1. Data is collected using simple random sampling or a randomized
experiment. No, our entire class was assigned to purchase a bag of
Skittles, which is an example of convenience sampling.
2. The population from which the sample is drawn is normally
distributed or the sample size n [is greater than or equal to] 30. Yes, the
sample size is n=54 bags.
3. The sample contains no outliers and the sample size is less than
or equal to 5% of the population. Yes, again, I am unsure how to find the
actual amount of bags of Skittles in the world but according to
wrigley.com over 200 million skittles are produced on a daily basis and
our sample size was only 54 bags.

I used a calculator to find the test statistic and p-value: STAT>Tests>2:T-


Test> mu0:59.778 xbar:58 Sx:2.203 n:54 mu:>mu0 >Calc> p=1.0

P=1.0 is greater than the level of significance=0.01 therefore, I will fail to


reject the null hypothesis. There is not enough evidence to reject the claim
that the mean number of candies in a bag of Skittles is more than 58.
This project has taught me a lot about Statistics and math in general.

First, it taught me that there is a lot more theory and analyzing that go in to

Statistics than I thought there was. It also surprised me how much depth

there really is to the study of Statistics and how this class is a small

introduction to a vast field of study.

Mathematics and Statistics are all around us. I really enjoyed the Stat

Talk videos because they did a great job at showing how Statistics can be

applied to everyday life. Some of the subjects of the videos included length

of mens hair in the streets of New York, the weather in New York versus San

Francisco, restaurant meal prices and delivery times, and so on. All of this

data can be collected, organized, analyzed, and tested using Statistics.

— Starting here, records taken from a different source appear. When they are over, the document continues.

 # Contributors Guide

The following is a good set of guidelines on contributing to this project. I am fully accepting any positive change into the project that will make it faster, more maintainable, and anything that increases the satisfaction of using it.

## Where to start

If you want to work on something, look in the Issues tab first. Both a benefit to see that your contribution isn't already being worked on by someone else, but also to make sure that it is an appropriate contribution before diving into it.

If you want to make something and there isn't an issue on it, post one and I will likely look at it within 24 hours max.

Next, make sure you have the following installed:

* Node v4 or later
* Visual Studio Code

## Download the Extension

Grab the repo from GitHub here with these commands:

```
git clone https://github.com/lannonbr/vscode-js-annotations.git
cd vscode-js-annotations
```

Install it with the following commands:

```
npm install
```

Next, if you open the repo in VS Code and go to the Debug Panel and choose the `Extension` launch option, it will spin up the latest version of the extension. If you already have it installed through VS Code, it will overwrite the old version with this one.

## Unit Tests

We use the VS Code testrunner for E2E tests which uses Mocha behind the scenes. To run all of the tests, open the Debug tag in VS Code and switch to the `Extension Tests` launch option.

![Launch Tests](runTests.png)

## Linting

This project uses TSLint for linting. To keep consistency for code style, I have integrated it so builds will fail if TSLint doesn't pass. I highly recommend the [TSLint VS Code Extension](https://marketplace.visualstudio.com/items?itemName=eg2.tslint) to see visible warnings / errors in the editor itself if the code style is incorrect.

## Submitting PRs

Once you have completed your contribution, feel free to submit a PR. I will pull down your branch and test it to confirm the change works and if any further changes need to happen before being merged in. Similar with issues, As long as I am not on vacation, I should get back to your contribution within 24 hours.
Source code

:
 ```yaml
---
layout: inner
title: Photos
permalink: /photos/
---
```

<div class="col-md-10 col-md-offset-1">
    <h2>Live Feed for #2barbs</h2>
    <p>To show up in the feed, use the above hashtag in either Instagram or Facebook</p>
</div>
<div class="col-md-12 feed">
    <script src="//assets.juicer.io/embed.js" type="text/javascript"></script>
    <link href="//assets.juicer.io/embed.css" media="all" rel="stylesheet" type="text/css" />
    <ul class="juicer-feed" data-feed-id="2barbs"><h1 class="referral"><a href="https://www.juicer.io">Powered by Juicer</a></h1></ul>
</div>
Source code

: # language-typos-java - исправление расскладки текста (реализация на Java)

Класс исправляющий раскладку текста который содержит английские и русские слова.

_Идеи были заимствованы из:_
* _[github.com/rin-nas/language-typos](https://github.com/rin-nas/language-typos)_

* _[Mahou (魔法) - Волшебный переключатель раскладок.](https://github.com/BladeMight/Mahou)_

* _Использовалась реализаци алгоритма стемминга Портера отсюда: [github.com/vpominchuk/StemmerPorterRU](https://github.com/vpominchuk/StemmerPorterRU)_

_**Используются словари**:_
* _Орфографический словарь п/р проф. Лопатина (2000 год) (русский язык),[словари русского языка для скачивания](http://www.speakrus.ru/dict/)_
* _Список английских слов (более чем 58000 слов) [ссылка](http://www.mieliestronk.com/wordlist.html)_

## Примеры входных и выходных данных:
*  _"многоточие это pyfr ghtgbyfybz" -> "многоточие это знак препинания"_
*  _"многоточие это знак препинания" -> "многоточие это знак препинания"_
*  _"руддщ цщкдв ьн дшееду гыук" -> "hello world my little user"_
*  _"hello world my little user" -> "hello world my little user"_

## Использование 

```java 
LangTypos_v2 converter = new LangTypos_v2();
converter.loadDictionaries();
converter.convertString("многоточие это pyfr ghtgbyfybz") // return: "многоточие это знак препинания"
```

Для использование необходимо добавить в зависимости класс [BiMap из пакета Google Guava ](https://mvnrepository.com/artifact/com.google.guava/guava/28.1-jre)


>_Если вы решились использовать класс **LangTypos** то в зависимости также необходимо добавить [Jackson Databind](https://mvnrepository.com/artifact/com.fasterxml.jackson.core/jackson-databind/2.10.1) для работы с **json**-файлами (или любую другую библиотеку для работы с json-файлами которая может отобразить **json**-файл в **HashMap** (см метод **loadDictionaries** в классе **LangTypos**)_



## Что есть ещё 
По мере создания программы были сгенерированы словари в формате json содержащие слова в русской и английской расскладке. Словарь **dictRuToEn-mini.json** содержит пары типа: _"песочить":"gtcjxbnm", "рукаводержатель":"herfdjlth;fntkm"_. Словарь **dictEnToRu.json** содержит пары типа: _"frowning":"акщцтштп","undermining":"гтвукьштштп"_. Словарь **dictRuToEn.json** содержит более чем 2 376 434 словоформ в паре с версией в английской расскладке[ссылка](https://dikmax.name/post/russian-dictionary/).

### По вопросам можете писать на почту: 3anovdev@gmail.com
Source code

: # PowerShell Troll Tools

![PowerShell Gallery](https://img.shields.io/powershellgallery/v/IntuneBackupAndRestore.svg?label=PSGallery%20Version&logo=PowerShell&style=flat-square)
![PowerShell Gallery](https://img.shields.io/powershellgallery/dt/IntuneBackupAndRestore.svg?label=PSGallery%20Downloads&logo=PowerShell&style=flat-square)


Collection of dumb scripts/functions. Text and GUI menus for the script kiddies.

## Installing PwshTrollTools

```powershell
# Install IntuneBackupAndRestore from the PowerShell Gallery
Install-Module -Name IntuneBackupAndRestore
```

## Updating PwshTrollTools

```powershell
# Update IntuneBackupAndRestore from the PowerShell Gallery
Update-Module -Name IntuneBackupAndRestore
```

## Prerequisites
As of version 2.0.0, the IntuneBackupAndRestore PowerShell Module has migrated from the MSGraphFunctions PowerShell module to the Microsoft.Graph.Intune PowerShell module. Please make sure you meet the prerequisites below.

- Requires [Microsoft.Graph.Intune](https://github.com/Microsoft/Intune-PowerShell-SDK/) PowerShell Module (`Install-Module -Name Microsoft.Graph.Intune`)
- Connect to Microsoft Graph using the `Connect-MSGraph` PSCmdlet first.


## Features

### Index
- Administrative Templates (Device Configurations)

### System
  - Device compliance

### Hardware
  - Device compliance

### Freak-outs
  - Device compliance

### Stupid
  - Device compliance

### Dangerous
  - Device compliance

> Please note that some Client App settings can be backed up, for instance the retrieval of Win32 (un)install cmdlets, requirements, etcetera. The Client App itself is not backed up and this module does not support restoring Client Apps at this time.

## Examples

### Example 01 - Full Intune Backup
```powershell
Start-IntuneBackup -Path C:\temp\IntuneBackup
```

I believe I will use Statistics often in my nursing career. A major time

that comes to mind is during research. Nursing is constantly changing and

improving by evidence-based practice, so being able to read and understand

research papers or conduct individual research projects is extremely

important. Collecting and organizing data isnt too difficult; the challenging

part is figuring out what the results are and what they mean. This class

helped me to develop those skills (although I feel I still have a long way to

go), as well as problem solving and critical thinking skills. All those skills are

so important in nursing! When I first registered for this class I thought, What

does Statistics have to do with nursing? I already took College Algebra, why

do I have to take this class too? However, now I see why they require it and
I am appreciative of the knowledge this class offers. Of course, not many

people enjoy taking math classes but I really do see the significance in this

one and how it can and will help me succeed in my nursing career.